Top of DATA EXTRACT

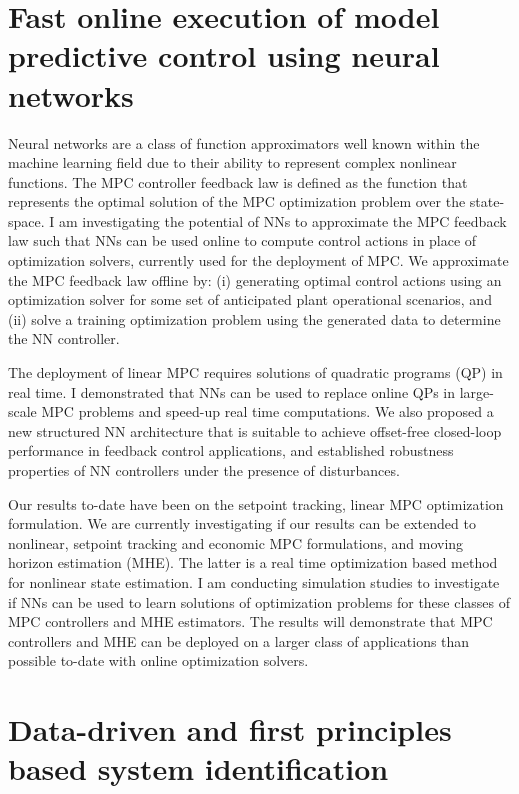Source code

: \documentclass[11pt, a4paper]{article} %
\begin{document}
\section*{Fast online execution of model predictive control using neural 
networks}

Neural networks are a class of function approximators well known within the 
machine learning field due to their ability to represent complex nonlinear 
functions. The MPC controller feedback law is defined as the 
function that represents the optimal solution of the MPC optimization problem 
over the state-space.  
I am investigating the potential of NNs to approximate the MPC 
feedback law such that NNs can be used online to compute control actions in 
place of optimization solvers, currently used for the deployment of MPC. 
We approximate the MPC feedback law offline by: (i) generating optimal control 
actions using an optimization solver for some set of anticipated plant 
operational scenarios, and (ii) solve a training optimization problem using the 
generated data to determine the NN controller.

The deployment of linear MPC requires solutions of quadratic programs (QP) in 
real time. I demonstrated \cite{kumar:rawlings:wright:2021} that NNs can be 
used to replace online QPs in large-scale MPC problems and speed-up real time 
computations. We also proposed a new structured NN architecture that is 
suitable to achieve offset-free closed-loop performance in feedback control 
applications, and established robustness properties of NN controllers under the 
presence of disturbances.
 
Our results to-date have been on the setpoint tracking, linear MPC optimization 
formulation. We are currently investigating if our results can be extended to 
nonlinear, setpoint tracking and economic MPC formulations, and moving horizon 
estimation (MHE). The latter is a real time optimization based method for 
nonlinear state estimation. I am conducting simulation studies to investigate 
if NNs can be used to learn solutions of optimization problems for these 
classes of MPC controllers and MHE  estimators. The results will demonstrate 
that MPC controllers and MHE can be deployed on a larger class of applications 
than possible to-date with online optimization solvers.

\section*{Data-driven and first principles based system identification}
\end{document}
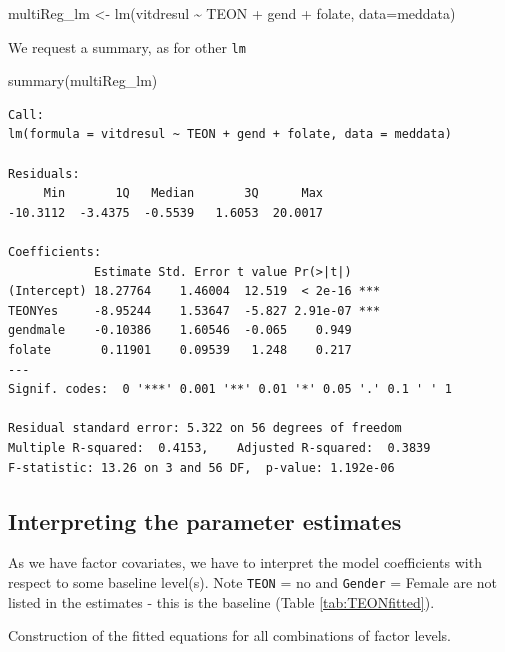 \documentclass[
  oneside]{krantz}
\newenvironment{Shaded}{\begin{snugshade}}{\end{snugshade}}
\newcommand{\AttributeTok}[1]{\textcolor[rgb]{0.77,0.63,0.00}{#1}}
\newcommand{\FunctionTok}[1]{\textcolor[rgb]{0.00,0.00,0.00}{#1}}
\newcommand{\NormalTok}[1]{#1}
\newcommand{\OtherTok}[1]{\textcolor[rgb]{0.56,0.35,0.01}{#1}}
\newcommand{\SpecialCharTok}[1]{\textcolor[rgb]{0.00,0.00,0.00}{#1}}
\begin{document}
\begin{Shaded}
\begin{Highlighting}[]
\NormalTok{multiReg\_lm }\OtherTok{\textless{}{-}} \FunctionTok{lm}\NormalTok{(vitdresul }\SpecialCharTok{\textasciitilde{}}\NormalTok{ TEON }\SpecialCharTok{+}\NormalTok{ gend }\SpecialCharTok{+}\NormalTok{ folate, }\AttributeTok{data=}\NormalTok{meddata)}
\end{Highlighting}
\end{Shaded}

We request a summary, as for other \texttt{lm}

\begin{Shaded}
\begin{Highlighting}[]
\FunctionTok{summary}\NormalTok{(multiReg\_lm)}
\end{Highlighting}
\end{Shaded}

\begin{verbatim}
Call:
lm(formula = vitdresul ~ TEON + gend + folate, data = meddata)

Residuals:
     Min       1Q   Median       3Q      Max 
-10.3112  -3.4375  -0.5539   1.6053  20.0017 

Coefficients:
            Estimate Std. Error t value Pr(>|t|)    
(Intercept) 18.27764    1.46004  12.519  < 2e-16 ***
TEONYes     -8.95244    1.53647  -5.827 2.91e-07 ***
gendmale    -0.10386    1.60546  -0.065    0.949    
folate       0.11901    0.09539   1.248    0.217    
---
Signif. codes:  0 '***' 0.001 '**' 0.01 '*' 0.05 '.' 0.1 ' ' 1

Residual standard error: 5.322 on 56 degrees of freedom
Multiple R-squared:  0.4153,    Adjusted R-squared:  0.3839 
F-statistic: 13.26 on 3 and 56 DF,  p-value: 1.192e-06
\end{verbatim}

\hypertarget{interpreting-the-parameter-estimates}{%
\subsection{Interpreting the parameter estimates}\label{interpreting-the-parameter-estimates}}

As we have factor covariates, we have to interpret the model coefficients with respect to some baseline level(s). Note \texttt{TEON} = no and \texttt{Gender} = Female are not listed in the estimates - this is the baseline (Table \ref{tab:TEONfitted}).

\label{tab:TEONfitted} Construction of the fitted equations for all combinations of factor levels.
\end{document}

Bottom of DATA EXTRACT
Top of DATA EXTRACT

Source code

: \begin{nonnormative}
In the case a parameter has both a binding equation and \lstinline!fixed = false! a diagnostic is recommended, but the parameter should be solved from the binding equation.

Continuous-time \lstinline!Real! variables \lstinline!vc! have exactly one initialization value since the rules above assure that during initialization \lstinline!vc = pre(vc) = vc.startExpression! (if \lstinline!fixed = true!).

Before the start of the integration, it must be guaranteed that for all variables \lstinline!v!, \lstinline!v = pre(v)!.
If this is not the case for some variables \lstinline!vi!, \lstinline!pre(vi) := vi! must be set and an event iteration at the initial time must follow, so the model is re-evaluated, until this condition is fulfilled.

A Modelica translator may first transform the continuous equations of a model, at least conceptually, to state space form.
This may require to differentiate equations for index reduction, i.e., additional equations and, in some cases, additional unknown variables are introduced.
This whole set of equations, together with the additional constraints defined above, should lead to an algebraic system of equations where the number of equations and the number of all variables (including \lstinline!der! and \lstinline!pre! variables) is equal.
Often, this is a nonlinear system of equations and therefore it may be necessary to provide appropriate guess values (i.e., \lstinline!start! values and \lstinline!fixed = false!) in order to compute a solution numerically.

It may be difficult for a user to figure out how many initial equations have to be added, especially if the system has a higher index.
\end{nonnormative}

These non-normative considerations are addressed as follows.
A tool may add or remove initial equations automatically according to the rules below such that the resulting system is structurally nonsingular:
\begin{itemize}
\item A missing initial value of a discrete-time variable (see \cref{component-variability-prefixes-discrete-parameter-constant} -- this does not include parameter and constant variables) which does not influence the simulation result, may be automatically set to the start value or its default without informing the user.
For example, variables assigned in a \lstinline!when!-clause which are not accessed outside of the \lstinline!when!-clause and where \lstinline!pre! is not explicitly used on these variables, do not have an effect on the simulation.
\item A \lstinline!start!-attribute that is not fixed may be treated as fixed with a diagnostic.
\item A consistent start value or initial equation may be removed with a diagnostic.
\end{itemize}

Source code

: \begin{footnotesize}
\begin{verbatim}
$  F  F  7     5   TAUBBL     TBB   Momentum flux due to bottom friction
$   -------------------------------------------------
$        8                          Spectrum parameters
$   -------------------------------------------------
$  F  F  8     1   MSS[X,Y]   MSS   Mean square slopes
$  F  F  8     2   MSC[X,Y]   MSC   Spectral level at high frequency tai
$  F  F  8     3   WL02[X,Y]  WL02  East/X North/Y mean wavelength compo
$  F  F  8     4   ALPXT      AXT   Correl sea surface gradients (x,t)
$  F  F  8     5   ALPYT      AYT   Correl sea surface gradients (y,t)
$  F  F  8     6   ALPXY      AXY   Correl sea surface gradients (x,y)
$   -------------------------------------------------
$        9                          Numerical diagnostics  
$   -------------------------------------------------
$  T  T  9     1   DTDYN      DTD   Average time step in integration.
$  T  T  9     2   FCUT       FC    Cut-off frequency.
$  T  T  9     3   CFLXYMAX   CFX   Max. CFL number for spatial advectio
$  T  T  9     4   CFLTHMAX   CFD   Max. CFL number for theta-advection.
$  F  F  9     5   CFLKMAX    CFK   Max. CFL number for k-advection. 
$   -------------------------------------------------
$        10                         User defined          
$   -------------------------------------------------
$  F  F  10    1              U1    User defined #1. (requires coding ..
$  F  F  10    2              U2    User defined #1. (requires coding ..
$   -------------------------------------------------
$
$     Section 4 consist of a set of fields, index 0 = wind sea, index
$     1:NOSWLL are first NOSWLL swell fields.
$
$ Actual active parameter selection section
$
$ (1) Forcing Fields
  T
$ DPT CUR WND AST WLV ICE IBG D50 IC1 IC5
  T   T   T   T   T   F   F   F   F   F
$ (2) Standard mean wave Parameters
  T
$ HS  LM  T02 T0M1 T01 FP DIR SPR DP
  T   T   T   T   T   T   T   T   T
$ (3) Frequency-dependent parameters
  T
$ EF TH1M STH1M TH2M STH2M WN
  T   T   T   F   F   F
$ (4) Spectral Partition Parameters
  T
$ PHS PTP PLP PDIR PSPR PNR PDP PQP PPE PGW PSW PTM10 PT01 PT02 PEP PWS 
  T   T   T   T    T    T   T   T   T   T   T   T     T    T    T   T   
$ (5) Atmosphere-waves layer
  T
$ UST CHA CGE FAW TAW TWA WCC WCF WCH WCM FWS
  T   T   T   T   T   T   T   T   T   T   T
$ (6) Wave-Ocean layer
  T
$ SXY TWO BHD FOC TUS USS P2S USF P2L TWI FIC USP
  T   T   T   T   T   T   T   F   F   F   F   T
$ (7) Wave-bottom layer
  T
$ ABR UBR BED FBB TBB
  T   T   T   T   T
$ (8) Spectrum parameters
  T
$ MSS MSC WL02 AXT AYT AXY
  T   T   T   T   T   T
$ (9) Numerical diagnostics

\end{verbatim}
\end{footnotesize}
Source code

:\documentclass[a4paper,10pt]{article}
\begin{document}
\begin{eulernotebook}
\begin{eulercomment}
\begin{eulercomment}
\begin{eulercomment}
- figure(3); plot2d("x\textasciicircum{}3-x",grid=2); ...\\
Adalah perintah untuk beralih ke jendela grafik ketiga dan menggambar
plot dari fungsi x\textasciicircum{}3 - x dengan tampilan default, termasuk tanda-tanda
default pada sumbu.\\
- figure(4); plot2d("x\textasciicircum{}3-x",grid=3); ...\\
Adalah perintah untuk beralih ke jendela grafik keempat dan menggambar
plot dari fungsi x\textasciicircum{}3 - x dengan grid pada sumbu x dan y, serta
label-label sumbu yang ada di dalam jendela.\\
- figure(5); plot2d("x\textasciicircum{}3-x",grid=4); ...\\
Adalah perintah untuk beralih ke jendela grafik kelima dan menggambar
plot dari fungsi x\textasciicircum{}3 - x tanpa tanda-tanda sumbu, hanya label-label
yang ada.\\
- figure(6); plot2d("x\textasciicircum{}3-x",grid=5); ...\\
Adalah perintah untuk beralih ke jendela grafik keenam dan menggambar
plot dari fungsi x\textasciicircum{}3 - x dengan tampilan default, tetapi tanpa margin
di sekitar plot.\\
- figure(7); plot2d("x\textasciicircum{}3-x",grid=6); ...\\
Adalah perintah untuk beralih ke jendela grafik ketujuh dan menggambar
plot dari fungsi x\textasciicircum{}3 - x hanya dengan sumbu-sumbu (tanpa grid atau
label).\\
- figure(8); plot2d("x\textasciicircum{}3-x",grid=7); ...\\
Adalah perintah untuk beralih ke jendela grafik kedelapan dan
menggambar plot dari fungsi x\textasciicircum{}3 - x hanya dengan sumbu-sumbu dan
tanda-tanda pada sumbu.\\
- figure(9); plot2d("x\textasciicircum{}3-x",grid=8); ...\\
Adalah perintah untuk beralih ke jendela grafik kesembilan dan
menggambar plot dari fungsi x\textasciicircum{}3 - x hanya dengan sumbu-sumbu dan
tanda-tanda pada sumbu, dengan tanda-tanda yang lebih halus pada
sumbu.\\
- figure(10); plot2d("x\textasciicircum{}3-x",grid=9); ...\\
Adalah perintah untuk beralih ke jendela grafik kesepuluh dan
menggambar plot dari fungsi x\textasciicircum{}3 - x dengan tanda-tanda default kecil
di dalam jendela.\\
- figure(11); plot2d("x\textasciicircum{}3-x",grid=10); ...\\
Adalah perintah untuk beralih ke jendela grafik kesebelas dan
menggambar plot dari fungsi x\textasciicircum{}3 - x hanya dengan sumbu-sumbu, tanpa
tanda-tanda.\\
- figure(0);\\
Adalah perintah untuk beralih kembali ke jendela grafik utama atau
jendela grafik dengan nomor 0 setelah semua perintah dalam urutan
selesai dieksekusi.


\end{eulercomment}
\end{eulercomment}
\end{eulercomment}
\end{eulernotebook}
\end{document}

Bottom of DATA EXTRACT
Top of DATA EXTRACT

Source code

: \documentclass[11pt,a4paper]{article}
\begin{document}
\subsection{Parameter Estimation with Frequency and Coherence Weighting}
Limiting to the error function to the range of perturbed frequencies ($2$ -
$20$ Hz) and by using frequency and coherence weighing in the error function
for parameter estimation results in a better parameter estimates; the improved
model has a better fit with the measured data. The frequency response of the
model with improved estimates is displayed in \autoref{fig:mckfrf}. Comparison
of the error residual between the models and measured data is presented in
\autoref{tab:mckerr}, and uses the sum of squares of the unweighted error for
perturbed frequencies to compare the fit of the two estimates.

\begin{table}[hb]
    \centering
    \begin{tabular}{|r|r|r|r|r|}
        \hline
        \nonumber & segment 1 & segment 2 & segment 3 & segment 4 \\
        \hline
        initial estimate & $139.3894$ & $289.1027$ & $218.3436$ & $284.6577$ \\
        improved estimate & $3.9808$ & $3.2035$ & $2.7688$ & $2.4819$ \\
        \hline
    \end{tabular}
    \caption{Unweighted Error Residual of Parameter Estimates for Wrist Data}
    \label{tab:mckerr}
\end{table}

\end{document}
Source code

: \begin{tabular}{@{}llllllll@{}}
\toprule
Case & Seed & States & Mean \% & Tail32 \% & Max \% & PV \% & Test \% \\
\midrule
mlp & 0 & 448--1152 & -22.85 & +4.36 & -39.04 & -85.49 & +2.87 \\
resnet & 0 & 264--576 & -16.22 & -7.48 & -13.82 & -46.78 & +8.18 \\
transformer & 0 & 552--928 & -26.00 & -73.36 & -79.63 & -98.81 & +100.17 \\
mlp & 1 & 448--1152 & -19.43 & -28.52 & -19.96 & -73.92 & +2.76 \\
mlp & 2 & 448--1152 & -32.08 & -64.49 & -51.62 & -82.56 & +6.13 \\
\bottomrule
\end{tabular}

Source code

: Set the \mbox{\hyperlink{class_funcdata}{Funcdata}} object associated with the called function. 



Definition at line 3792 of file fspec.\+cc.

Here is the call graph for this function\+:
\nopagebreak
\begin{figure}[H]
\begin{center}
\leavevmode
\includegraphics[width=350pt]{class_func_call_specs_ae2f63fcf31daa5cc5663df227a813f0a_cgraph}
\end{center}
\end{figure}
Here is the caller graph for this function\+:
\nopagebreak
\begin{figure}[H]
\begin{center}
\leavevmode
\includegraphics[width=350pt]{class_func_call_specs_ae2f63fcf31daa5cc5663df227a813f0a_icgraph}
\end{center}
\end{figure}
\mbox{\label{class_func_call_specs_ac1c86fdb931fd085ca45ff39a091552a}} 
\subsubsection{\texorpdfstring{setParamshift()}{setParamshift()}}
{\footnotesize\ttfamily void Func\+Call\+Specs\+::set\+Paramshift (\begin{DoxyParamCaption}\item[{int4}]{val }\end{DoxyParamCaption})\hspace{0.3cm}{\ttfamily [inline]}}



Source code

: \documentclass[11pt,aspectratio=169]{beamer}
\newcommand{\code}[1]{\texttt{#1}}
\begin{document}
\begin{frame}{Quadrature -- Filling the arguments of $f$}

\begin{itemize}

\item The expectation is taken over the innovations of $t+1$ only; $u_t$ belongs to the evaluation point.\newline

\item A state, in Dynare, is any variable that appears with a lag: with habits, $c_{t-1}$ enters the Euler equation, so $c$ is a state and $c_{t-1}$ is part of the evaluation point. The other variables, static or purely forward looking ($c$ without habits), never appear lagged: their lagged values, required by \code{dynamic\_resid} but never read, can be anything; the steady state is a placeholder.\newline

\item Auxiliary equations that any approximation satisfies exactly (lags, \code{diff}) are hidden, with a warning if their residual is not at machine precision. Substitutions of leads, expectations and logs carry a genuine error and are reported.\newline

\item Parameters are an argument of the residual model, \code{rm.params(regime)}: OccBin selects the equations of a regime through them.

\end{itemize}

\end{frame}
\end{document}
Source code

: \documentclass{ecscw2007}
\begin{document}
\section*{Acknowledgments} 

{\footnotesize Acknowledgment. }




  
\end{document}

Bottom of DATA EXTRACT

Among the entries above, copy exactly only the lines starting with the one containing "surface gradients (x,t)" and going through the one containing "surface gradients (x,y)", both ends included.

PROBLEM SOLUTION »
$  F  F  8     4   ALPXT      AXT   Correl sea surface gradients (x,t)
$  F  F  8     5   ALPYT      AYT   Correl sea surface gradients (y,t)
$  F  F  8     6   ALPXY      AXY   Correl sea surface gradients (x,y)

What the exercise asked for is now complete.